Task description: Set every record down verbatim and omit the pictures.

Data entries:
╭──
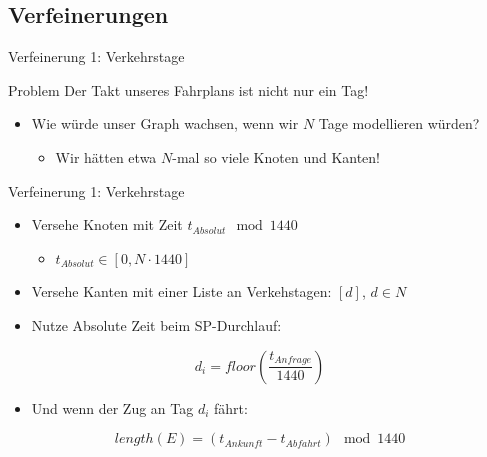 \subsection{Verfeinerungen}
\begin{frame}{Verfeinerung 1: Verkehrstage}
	\begin{block}{Problem}
		Der Takt unseres Fahrplans ist nicht nur ein Tag!
	\end{block}

	\begin{itemize}
		\item Wie würde unser Graph wachsen, wenn wir $N$ Tage modellieren würden?
		\begin{itemize}
			\item Wir hätten etwa $N$-mal so viele Knoten und Kanten!
		\end{itemize}
	\end{itemize}

\end{frame}


\begin{frame}{Verfeinerung 1: Verkehrstage}
	\begin{itemize}
		\item Versehe Knoten mit Zeit $t_{Absolut} \mod 1440$
		\begin{itemize}
			\item $t_{Absolut} \in [0, N \cdot 1440]$
		\end{itemize}
		\item Versehe Kanten mit einer Liste an Verkehstagen: $[d]$, $d \in N$
		\item Nutze Absolute Zeit beim SP-Durchlauf:
	\end{itemize}

	\begin{equation*}
		d_i = floor(\frac{t_{Anfrage}}{1440})
	\end{equation*}

	\begin{itemize}
		\item Und wenn der Zug an Tag $d_i$ fährt:
	\end{itemize}

	\begin{equation*}
		length(E) = (t_{Ankunft} - t_{Abfahrt}) \mod 1440
	\end{equation*}
\end{frame}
╰──
The answer:
 \subsection{Verfeinerungen}
\begin{frame}{Verfeinerung 1: Verkehrstage}
	\begin{block}{Problem}
		Der Takt unseres Fahrplans ist nicht nur ein Tag!
	\end{block}

	\begin{itemize}
		\item Wie würde unser Graph wachsen, wenn wir $N$ Tage modellieren würden?
		\begin{itemize}
			\item Wir hätten etwa $N$-mal so viele Knoten und Kanten!
		\end{itemize}
	\end{itemize}

\end{frame}


\begin{frame}{Verfeinerung 1: Verkehrstage}
	\begin{itemize}
		\item Versehe Knoten mit Zeit $t_{Absolut} \mod 1440$
		\begin{itemize}
			\item $t_{Absolut} \in [0, N \cdot 1440]$
		\end{itemize}
		\item Versehe Kanten mit einer Liste an Verkehstagen: $[d]$, $d \in N$
		\item Nutze Absolute Zeit beim SP-Durchlauf:
	\end{itemize}

	\begin{equation*}
		d_i = floor(\frac{t_{Anfrage}}{1440})
	\end{equation*}

	\begin{itemize}
		\item Und wenn der Zug an Tag $d_i$ fährt:
	\end{itemize}

	\begin{equation*}
		length(E) = (t_{Ankunft} - t_{Abfahrt}) \mod 1440
	\end{equation*}
\end{frame}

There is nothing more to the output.